Party priorities: alcohol > girls > music > cups > decorations
My room should be renamed "Land of the Misfit Condoms."
I'm at the bar and they've turned up lady gaga to cover the sound of the fire alarm.
I should hang a sign above my bed that says "get hard or go home."
So I cleaned out my gym bag. Found half a bottle of malibu.
You know, I could pretend I'm shocked but what's the use?
full cup flip cup was not exactly the reason I wanted to tell the cops when I was sleeping on the curb
Dad's drunk, trying to hook me up with a 43yo, and keeps saying one and done. Mom is on the verge of tears and disowning us. You missed a good birthday dinner.
It sounds miserable..I have to wear a dress and it's a cash bar?

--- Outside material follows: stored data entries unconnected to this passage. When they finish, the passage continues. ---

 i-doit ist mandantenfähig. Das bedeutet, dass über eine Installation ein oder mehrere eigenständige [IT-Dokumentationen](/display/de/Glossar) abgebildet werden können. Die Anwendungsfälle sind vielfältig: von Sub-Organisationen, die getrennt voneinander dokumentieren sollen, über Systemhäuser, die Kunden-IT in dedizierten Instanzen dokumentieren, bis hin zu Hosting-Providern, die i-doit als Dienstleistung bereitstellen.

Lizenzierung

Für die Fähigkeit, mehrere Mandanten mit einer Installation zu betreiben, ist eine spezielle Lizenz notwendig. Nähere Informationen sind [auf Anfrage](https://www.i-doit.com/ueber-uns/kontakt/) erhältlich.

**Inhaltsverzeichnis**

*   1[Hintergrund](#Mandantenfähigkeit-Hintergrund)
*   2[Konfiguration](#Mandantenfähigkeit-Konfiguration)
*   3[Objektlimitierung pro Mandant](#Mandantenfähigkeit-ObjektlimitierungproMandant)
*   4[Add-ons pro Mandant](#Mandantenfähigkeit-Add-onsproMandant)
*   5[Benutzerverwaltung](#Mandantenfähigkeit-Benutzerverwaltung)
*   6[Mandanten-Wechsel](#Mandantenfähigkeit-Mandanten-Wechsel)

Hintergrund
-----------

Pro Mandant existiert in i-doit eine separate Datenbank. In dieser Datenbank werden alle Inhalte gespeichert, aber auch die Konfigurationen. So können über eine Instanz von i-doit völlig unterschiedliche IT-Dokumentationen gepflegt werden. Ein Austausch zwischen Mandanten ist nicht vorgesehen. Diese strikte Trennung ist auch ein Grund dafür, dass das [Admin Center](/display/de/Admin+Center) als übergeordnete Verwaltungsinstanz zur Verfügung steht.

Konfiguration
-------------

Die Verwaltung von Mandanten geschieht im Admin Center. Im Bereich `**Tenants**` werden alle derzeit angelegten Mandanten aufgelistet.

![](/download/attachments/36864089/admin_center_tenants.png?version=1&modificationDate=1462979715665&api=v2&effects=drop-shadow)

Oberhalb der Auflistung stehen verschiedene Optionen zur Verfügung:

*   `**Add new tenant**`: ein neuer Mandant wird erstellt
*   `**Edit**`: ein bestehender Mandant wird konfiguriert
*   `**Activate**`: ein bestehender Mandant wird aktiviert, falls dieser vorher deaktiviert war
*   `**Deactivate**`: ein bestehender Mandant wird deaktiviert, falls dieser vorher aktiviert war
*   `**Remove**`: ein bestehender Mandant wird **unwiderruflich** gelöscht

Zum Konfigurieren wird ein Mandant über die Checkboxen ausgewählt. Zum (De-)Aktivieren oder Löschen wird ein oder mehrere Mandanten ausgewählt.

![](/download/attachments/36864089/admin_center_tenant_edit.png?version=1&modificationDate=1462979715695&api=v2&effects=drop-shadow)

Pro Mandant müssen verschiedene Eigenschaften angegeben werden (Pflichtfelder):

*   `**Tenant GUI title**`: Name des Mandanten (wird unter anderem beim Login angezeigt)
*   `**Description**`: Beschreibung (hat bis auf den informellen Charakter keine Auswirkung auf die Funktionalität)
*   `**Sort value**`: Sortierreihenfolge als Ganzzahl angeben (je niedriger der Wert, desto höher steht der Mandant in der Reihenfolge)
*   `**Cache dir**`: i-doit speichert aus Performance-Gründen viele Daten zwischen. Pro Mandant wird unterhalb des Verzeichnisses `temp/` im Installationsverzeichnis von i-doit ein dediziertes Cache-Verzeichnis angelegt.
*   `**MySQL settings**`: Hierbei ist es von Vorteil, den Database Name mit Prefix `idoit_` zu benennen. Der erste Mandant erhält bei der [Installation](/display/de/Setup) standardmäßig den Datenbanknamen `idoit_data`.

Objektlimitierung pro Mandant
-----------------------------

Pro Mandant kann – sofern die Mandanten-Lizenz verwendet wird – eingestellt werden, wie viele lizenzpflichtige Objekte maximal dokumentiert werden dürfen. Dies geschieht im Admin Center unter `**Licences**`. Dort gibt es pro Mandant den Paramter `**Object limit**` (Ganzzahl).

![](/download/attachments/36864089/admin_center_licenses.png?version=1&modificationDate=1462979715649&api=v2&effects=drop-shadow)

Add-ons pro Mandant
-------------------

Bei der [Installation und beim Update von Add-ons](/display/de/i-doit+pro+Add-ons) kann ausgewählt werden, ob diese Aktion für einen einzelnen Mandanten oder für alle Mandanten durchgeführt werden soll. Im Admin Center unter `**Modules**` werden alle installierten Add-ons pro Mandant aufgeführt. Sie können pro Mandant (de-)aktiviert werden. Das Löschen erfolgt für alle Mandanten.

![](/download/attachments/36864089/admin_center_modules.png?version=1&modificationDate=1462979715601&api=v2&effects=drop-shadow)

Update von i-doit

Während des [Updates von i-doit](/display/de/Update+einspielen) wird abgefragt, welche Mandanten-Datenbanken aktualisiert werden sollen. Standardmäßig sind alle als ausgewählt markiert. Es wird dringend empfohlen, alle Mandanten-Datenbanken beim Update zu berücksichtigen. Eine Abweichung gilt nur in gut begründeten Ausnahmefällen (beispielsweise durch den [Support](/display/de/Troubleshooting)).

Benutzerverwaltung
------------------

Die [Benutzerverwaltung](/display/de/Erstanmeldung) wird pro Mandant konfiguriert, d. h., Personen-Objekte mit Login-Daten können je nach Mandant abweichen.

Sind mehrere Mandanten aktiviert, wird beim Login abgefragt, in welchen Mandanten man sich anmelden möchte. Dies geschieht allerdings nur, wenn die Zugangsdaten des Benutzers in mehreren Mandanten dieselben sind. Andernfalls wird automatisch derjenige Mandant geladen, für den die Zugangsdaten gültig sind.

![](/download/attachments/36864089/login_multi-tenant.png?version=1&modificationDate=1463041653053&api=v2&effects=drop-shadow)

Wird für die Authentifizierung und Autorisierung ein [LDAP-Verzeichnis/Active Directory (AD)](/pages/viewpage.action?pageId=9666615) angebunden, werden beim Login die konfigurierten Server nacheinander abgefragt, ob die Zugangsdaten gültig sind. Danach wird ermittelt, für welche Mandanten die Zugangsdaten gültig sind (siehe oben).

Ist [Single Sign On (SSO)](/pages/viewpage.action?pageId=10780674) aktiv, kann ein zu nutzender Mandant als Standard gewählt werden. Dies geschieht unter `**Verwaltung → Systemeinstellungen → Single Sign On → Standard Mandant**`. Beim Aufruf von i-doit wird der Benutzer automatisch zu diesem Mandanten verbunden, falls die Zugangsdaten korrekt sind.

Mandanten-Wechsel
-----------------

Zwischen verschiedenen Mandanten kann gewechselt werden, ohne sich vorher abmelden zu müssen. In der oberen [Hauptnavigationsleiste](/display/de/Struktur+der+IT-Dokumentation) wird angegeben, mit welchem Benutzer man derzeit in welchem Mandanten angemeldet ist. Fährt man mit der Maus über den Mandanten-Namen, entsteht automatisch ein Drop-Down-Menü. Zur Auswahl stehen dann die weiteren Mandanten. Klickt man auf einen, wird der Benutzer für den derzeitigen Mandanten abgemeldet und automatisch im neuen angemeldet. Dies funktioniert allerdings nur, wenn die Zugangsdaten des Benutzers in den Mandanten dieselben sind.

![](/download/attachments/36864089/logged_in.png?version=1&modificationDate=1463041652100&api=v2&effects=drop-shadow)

This hangover is so bad, we are pregaming Chinese food with pizza.
The fire department told the police that I was inside the burning building trying to pee in the rest of the electrical Outlets. Booyaka.
sometimes when you're high at work you just have to say fuck it and eat the dog treats
Because 9 pm Thursday you drink a loco cause you just wanna get drunk and have a good time with your friends. Then you wake up on Tuesday and you've had 17 locos and you're pregnant, lying on the side of the road, 3 states over. THAT'S why we don't have only locos parties.
Remember the golden rule, wine is for baths, and beer is for showers.